Though Free GPS was user friendly, intuitive, and featured a map I could access to show my location, the results were consistently the least accurate of the four GPS apps—even with Wi-Fi enabled. For me, my vote goes with GPS Status, which was the most accurate of the four GPS apps and easy to use. Access to a Wi-Fi network split the results, with two locations more accurate with Wi-Fi than without.
The only possible issue regarding GPS Status is that the app doesn’t provide a map where you can view your location or save a waypoint.
So, GPS Status gets a gold star. *Applause*
Free GPS gets a threadbare participation ribbon. *Silence*
Note that I’m making overall conclusions with only 5 locations, and that Free GPS was sometimes in second or third place at some locations when it came to accuracy. Also, there are additional variables to consider such as the type of phone used, the phone’s OS, service provider, network strength, Wi-Fi connectivity and strength, and of course access to bottomless cups of coffee.
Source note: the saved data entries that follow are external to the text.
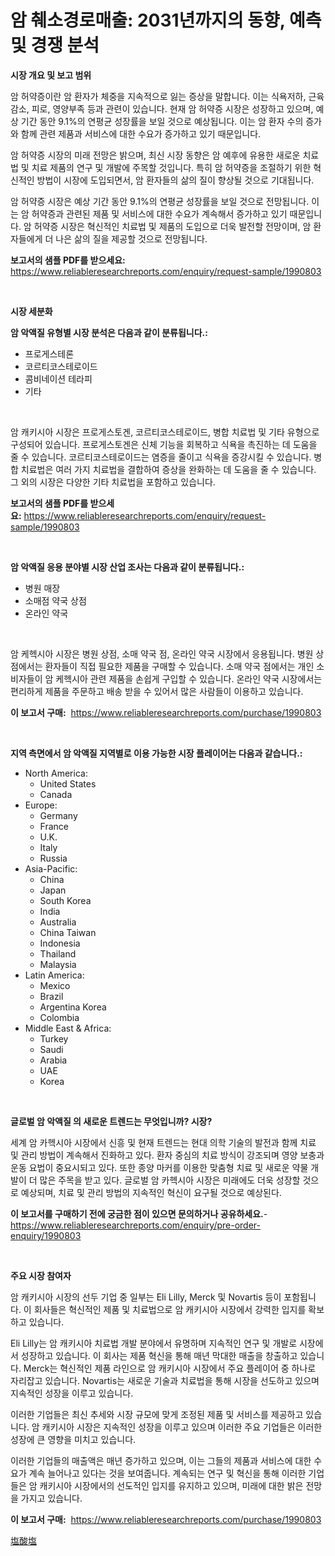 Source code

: <p><h1>암 췌소경로매출: 2031년까지의 동향, 예측 및 경쟁 분석</h1></p><p><strong>시장 개요 및 보고 범위</strong></p>
<p><p>암 허약증이란 암 환자가 체중을 지속적으로 잃는 증상을 말합니다. 이는 식욕저하, 근육 감소, 피로, 영양부족 등과 관련이 있습니다. 현재 암 허약증 시장은 성장하고 있으며, 예상 기간 동안 9.1%의 연평균 성장률을 보일 것으로 예상됩니다. 이는 암 환자 수의 증가와 함께 관련 제품과 서비스에 대한 수요가 증가하고 있기 때문입니다. </p><p>암 허약증 시장의 미래 전망은 밝으며, 최신 시장 동향은 암 예후에 유용한 새로운 치료법 및 치료 제품의 연구 및 개발에 주목할 것입니다. 특히 암 허약증을 조절하기 위한 혁신적인 방법이 시장에 도입되면서, 암 환자들의 삶의 질이 향상될 것으로 기대됩니다.</p><p>암 허약증 시장은 예상 기간 동안 9.1%의 연평균 성장률을 보일 것으로 전망됩니다. 이는 암 허약증과 관련된 제품 및 서비스에 대한 수요가 계속해서 증가하고 있기 때문입니다. 암 허약증 시장은 혁신적인 치료법 및 제품의 도입으로 더욱 발전할 전망이며, 암 환자들에게 더 나은 삶의 질을 제공할 것으로 전망됩니다.</p></p>
<p><strong>보고서의 샘플 PDF를 받으세요:</strong> <a href="https://www.reliableresearchreports.com/enquiry/request-sample/1990803">https://www.reliableresearchreports.com/enquiry/request-sample/1990803</a></p>
<p>&nbsp;</p>
<p><strong>시장 세분화</strong></p>
<p><strong>암 악액질 유형별 시장 분석은 다음과 같이 분류됩니다.:</strong></p>
<p><ul><li>프로게스테론</li><li>코르티코스테로이드</li><li>콤비네이션 테라피</li><li>기타</li></ul></p>
<p>&nbsp;</p>
<p><p>암 캐키시아 시장은 프로게스토겐, 코르티코스테로이드, 병합 치료법 및 기타 유형으로 구성되어 있습니다. 프로게스토겐은 신체 기능을 회복하고 식욕을 촉진하는 데 도움을 줄 수 있습니다. 코르티코스테로이드는 염증을 줄이고 식욕을 증강시킬 수 있습니다. 병합 치료법은 여러 가지 치료법을 결합하여 증상을 완화하는 데 도움을 줄 수 있습니다. 그 외의 시장은 다양한 기타 치료법을 포함하고 있습니다.</p></p>
<p><strong>보고서의 샘플 PDF를 받으세요:</strong>&nbsp;<a href="https://www.reliableresearchreports.com/enquiry/request-sample/1990803">https://www.reliableresearchreports.com/enquiry/request-sample/1990803</a></p>
<p>&nbsp;</p>
<p><strong> 암 악액질 응용 분야별 시장 산업 조사는 다음과 같이 분류됩니다.:</strong></p>
<p><ul><li>병원 매장</li><li>소매점 약국 상점</li><li>온라인 약국</li></ul></p>
<p>&nbsp;</p>
<p><p>암 케헥시아 시장은 병원 상점, 소매 약국 점, 온라인 약국 시장에서 응용됩니다. 병원 상점에서는 환자들이 직접 필요한 제품을 구매할 수 있습니다. 소매 약국 점에서는 개인 소비자들이 암 케헥시아 관련 제품을 손쉽게 구입할 수 있습니다. 온라인 약국 시장에서는 편리하게 제품을 주문하고 배송 받을 수 있어서 많은 사람들이 이용하고 있습니다.</p></p>
<p><strong>이 보고서 구매:</strong>&nbsp; <a href="https://www.reliableresearchreports.com/purchase/1990803">https://www.reliableresearchreports.com/purchase/1990803</a></p>
<p>&nbsp;</p>
<p><strong>지역 측면에서 암 악액질 지역별로 이용 가능한 시장 플레이어는 다음과 같습니다.:</strong></p>
<p><ul>
    <li>
        North America:
        <ul>
            <li>United States</li>
            <li>Canada</li>
        </ul>
    </li>
    <li>
        Europe:
        <ul>
            <li>Germany</li>
            <li>France</li>
            <li>U.K.</li>
            <li>Italy</li>
            <li>Russia</li>
        </ul>
    </li>
    <li>
        Asia-Pacific:
        <ul>
            <li>China</li>
            <li>Japan</li>
            <li>South Korea</li>
            <li>India</li>
            <li>Australia</li>
            <li>China Taiwan</li>
            <li>Indonesia</li>
            <li>Thailand</li>
            <li>Malaysia</li>
        </ul>
    </li>
    <li>
        Latin America:
        <ul>
            <li>Mexico</li>
            <li>Brazil</li>
            <li>Argentina Korea</li>
            <li>Colombia</li>
        </ul>
    </li>
    <li>
        Middle East & Africa:
        <ul>
            <li>Turkey</li>
            <li>Saudi</li>
            <li>Arabia</li>
            <li>UAE</li>
            <li>Korea</li>
        </ul>
    </li>
    </ul></p>
<p>&nbsp;</p>
<p><strong>글로벌 암 악액질 의 새로운 트렌드는 무엇입니까? 시장?</strong></p>
<p><p>세계 암 카헥시아 시장에서 신흥 및 현재 트렌드는 현대 의학 기술의 발전과 함께 치료 및 관리 방법이 계속해서 진화하고 있다. 환자 중심의 치료 방식이 강조되며 영양 보충과 운동 요법이 중요시되고 있다. 또한 종양 마커를 이용한 맞춤형 치료 및 새로운 약물 개발이 더 많은 주목을 받고 있다. 글로벌 암 카헥시아 시장은 미래에도 더욱 성장할 것으로 예상되며, 치료 및 관리 방법의 지속적인 혁신이 요구될 것으로 예상된다.</p></p>
<p><strong>이 보고서를 구매하기 전에 궁금한 점이 있으면 문의하거나 공유하세요.</strong>- <a href="https://www.reliableresearchreports.com/enquiry/pre-order-enquiry/1990803">https://www.reliableresearchreports.com/enquiry/pre-order-enquiry/1990803</a></p>
<p>&nbsp;</p>
<p><strong>주요 시장 참여자</strong></p>
<p><p>암 캐키시아 시장의 선두 기업 중 일부는 Eli Lilly, Merck 및 Novartis 등이 포함됩니다. 이 회사들은 혁신적인 제품 및 치료법으로 암 캐키시아 시장에서 강력한 입지를 확보하고 있습니다.</p><p>Eli Lilly는 암 캐키시아 치료법 개발 분야에서 유명하며 지속적인 연구 및 개발로 시장에서 성장하고 있습니다. 이 회사는 제품 혁신을 통해 매년 막대한 매출을 창출하고 있습니다. Merck는 혁신적인 제품 라인으로 암 캐키시아 시장에서 주요 플레이어 중 하나로 자리잡고 있습니다. Novartis는 새로운 기술과 치료법을 통해 시장을 선도하고 있으며 지속적인 성장을 이루고 있습니다.</p><p>이러한 기업들은 최신 추세와 시장 규모에 맞게 조정된 제품 및 서비스를 제공하고 있습니다. 암 캐키시아 시장은 지속적인 성장을 이루고 있으며 이러한 주요 기업들은 이러한 성장에 큰 영향을 미치고 있습니다.</p><p>이러한 기업들의 매출액은 매년 증가하고 있으며, 이는 그들의 제품과 서비스에 대한 수요가 계속 늘어나고 있다는 것을 보여줍니다. 계속되는 연구 및 혁신을 통해 이러한 기업들은 암 캐키시아 시장에서의 선도적인 입지를 유지하고 있으며, 미래에 대한 밝은 전망을 가지고 있습니다.</p></p>
<p><strong>이 보고서 구매:</strong>&nbsp;&nbsp;<a href="https://www.reliableresearchreports.com/purchase/1990803">https://www.reliableresearchreports.com/purchase/1990803</a></p>
<p><p><a href="https://github.com/DonaldShaw1965/Market-Research-Report-List-1/blob/main/30676109157.md">塩酸塩</a></p></p>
I encourage you to experiment with these four apps and discover if you can generate similar results. Hopefully this information will help if you decide to implement the use of GPS apps at your institution. There will be additional blogs on this epic battle between GPS apps v. GPS units coming soon from other members of the iDigBio GWG. In the meantime, what about you? Do you use GPS apps in the field? If so, which app works for you? What do you recommend?
Thanks for reading, and happy georeferencing!
MaCC Project Assistant and occasional Georeferencing Scribe.